A polycarbonate membrane filter with a pore size of 12 μm and a 10 mL plastic syringe were used to perform the urine filtration technique on each urine sample to detect S. haematobium eggs. Briefly, after thorough mixing, 10 mL of urine was drawn up in a syringe and gently pushed through the filter. The filter was then removed with forceps, placed on a clean glass microscope slide, stained with a drop of iodine, and examined under a 40× objective lens of a binocular microscope for S. haematobium eggs.

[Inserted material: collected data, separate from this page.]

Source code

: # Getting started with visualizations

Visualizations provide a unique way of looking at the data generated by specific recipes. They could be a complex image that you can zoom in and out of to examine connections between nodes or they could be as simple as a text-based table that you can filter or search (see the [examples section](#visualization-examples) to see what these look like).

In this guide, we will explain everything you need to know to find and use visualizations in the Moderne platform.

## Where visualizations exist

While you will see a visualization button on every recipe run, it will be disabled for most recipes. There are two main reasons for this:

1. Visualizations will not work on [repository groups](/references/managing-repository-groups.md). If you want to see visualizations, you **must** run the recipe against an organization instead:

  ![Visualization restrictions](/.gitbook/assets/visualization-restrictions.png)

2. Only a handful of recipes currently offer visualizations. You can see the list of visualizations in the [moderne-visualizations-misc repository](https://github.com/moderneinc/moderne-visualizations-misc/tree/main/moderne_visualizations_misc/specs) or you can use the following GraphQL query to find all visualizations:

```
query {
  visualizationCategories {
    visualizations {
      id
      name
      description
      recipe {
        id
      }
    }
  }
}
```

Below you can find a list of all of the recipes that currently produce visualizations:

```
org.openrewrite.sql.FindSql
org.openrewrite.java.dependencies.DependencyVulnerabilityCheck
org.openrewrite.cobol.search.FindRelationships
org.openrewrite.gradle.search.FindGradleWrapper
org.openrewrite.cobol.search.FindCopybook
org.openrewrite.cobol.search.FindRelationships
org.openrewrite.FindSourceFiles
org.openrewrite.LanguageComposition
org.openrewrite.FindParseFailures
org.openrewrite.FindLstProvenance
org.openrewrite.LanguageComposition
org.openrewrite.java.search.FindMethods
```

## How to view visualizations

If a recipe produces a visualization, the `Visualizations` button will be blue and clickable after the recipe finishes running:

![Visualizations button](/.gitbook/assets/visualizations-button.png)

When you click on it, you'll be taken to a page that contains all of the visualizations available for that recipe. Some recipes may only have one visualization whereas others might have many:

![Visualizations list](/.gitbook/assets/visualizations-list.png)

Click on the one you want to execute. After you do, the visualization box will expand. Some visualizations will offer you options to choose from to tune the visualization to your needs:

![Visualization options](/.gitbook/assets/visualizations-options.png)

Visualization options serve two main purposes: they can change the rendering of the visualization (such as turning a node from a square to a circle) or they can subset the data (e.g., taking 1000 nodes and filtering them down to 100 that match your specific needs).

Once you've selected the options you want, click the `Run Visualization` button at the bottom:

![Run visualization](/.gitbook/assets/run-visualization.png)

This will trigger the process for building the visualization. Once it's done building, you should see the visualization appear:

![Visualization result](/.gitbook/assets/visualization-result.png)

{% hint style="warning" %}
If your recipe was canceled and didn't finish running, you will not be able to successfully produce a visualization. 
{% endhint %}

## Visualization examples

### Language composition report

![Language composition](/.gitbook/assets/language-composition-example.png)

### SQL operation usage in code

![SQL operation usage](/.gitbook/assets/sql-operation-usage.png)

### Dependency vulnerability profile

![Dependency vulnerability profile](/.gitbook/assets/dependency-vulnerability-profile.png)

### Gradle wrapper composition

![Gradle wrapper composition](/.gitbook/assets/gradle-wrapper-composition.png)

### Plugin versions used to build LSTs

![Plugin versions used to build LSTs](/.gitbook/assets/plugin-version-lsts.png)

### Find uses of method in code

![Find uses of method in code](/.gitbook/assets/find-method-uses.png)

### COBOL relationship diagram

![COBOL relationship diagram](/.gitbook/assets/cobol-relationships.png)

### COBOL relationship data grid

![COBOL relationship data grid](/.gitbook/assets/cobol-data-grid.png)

One slide was prepared for each urine sample and read by two independent biologists. A positive result was defined as the detection of at least one S. haematobium egg. The number of eggs found was counted, and the infection intensity was expressed as eggs per 10 mL of urine. Infection intensity was categorized as either light (1–49 eggs per 10 mL of urine) or heavy (≥ 50 eggs per 10 mL of urine) (Montresor et al., 1998).
Ethical considerations
2.6
This study was approved by the Comité d'éthique institutionnel de l'Institut National de Santé Publique (approval number 2024–0011/MSHP/SG/INSP/DG/CEI). All information relating to the study, including its potential benefits and risks, was recorded in an information form. This form was read out and explained to the participants' parents or caregivers. Children were only included in the study after written informed consent was obtained from their parents or caregivers. All information obtained from schoolchildren and their parents was treated as private and confidential, and records were stored in a locked cabinet. Children who tested positive for S. haematobium were treated with praziquantel (40 mg/Kg) free of charge.
Data analysis
2.7
The data were double-entered using Microsoft Excel 2016, then cleaned and analyzed using Stata 12 software (StataCorp, College Station, Texas, USA).
Descriptive statistics were used to summarize the data. The prevalence of S. haematobium infection was determined. Then, the prevalence of microhaematuria and urinary tract infection was calculated. The geometric mean intensity (GMI) of infection and its 95 % confidence interval (95 % CI) were estimated. Univariate and multivariate logistic regression analyses were conducted to identify factors associated with S. haematobium infection and microhaematuria (dependent variables). All independent variables with a p-value <0.20 in the univariate analysis were entered into the multivariate model. An automatic backward stepwise logistic regression approach was applied, in which variables were sequentially removed based on the Wald test, using an exclusion criterion of p > 0.05. Only variables that remained significant at p < 0.05 were retained in the final model. The strength of association was expressed as odds ratios (ORs) with corresponding 95 % confidence intervals (CIs).
Results
3
Socio-demographic characteristics and water contact behaviours of the study population
3.1
A total of 300 schoolchildren from five primary schools participated in the study, comprising 50.67 % girls (152/300) and 49.33 % boys (148/300). The mean age of the children was 8.79 ± 2.22 years, with over three-quarters belonging to the 5–10 age group (75.67 %). Most participants (64.67 %) lived within 1000 m of the water point and visited it (73.67 %) (Table 1).Table 1. Socio-demographic characteristics and water contact behaviours of the schoolchildren (n = 300).Table 1. VariableFrequency%Age group (years) 5–1022775.67 ˃ 107324.33Sex Female15250.67 Male14849.33Residence Urban11438.00 Rural18662.00Distance from the household to the water point ˂ 500 m8327.67 500–1000 m11137.00 ˃ 1000 m10635.33Go to the water point No7926.33 Yes22173.67
Prevalence and intensity of S. haematobium infection among schoolchildren
3.2
Of the 300 schoolchildren tested, 11 (3.67 %) were infected with S. haematobium eggs. The GMI was 14.94 eggs/10 mL of urine (95 % CI: 4.96–44.98). Out of the 11 infected children, 8 (72.73 %) had a light infection while 3 (27.27 %) had a heavy infection.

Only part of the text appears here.